Despite their essential role, child care workers are among the lowest-paid workers in the country, according to a new analysis from EPI senior economist Elise Gould. In Child care workers aren’t earning enough to make ends meet, Gould examines the characteristics of child care workers, including demographics, how much they earn, whether they receive benefits, and whether they are able to make ends meet.
“While quality child care is a large expense, it’s not because child care workers are overpaid,” said Gould. “Despite the critical role they play in the economy, child care workers are some of the lowest-paid workers in the country. We need a bold solution to improve the working conditions of child care workers and make child care accessible at the same time.”
Key findings of the report include:
- There are 1.2 million child care workers, which includes workers caring for children in day care centers, in preschools, as nannies, and through religious organizations.
- 95.6 percent of child care workers are female, and child care workers are disproportionately people of color.
- The median hourly wage for child care workers is $10.31, 39.3 percent lower than workers in other occupations.
- Child care workers rarely receive benefits such as health insurance or pension coverage.
- Over one-third of child care workers live below twice the poverty line, which is often used as a cutoff for whether a family is able to make ends meet.
The paper contains several interactive maps that show, among other facts, that:
- In the majority of metro and rural areas across the country, more than 90 percent of child care workers (excluding preschool workers) cannot meet the requirements of their local one-person family budget.
- In 32 states and the District of Columbia, center-based infant care costs are equal to more than one-third of a typical preschool worker’s earnings.
- In 21 states and the District of Columbia, non-preschool child care workers would have to spend over half of their annual earnings to pay for center-based infant care.
Child care workers are critical to the U.S. economy.

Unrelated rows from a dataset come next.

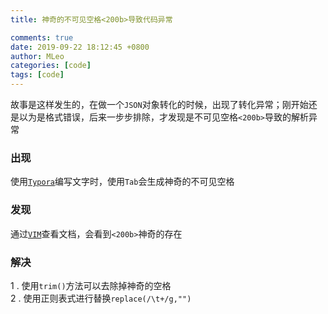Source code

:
 ```yaml
---
title: 神奇的不可见空格<200b>导致代码异常

comments: true
date: 2019-09-22 18:12:45 +0800
author: MLeo
categories: [code] 
tags: [code]
---
```


故事是这样发生的，在做一个`JSON`对象转化的时候，出现了转化异常；刚开始还是以为是格式错误，后来一步步排除，才发现是不可见空格`<200b>`导致的解析异常

### 出现
使用[`Typora`](https://typora.io/)编写文字时，使用`Tab`会生成神奇的不可见空格

### 发现
通过[`VIM`](https://www.vim.org/)查看文档，会看到`<200b>`神奇的存在

### 解决
1 . 使用`trim()`方法可以去除掉神奇的空格    
2 . 使用正则表式进行替换`replace(/\t+/g,"")`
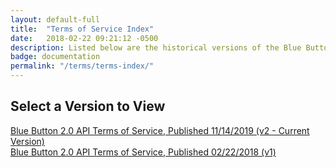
 ```yaml
---
layout: default-full
title:  "Terms of Service Index"
date:   2018-02-22 09:21:12 -0500
description: Listed below are the historical versions of the Blue Button 2.0 API Terms of Service, including the current version. Please note that only the current version is binding for production access.
badge: documentation
permalink: "/terms/terms-index/"
---
```


## Select a Version to View

<div class="bb-c-card ds-u-padding--2 ds-u-margin-bottom--2">
	<a href="/terms/">Blue Button 2.0 API Terms of Service, Published 11/14/2019 (v2 - Current Version)</a>
</div>

<div class="bb-c-card ds-u-padding--2 ds-u-margin-bottom--2">
	<a href="{{ site.baseurl }}/terms/v1/">Blue Button 2.0 API Terms of Service, Published 02/22/2018 (v1)</a>
</div>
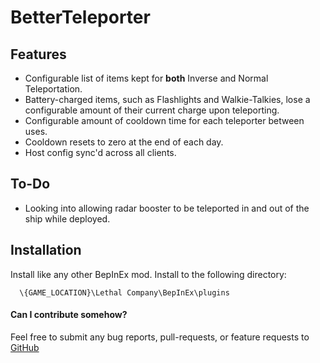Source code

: # BetterTeleporter


## Features

- Configurable list of items kept for **both** Inverse and Normal Teleportation.
- Battery-charged items, such as Flashlights and Walkie-Talkies, lose a configurable amount of their current charge upon teleporting.
- Configurable amount of cooldown time for each teleporter between uses.
- Cooldown resets to zero at the end of each day.
- Host config sync'd across all clients.

## To-Do

- Looking into allowing radar booster to be teleported in and out of the ship while deployed.

## Installation

Install like any other BepInEx mod. Install to the following directory:

```
  \{GAME_LOCATION}\Lethal Company\BepInEx\plugins
```

#### Can I contribute somehow?

Feel free to submit any bug reports, pull-requests, or feature requests to [GitHub](https://github.com/SirTyler/BetterTeleporter)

The availability of high-quality child care lets parents pursue employment outside the home and gives children a stimulating and nurturing environment to learn and grow in. It is crucial to pay child care workers decent wages in order to attract and retain the best workers.
Policies to solve the problems of low pay for child care workers on the one hand and the high cost of child care on the other should be considered at all levels of government. Solutions should be at the scale of the problem, and could range from income-based subsidies to public provision of child care.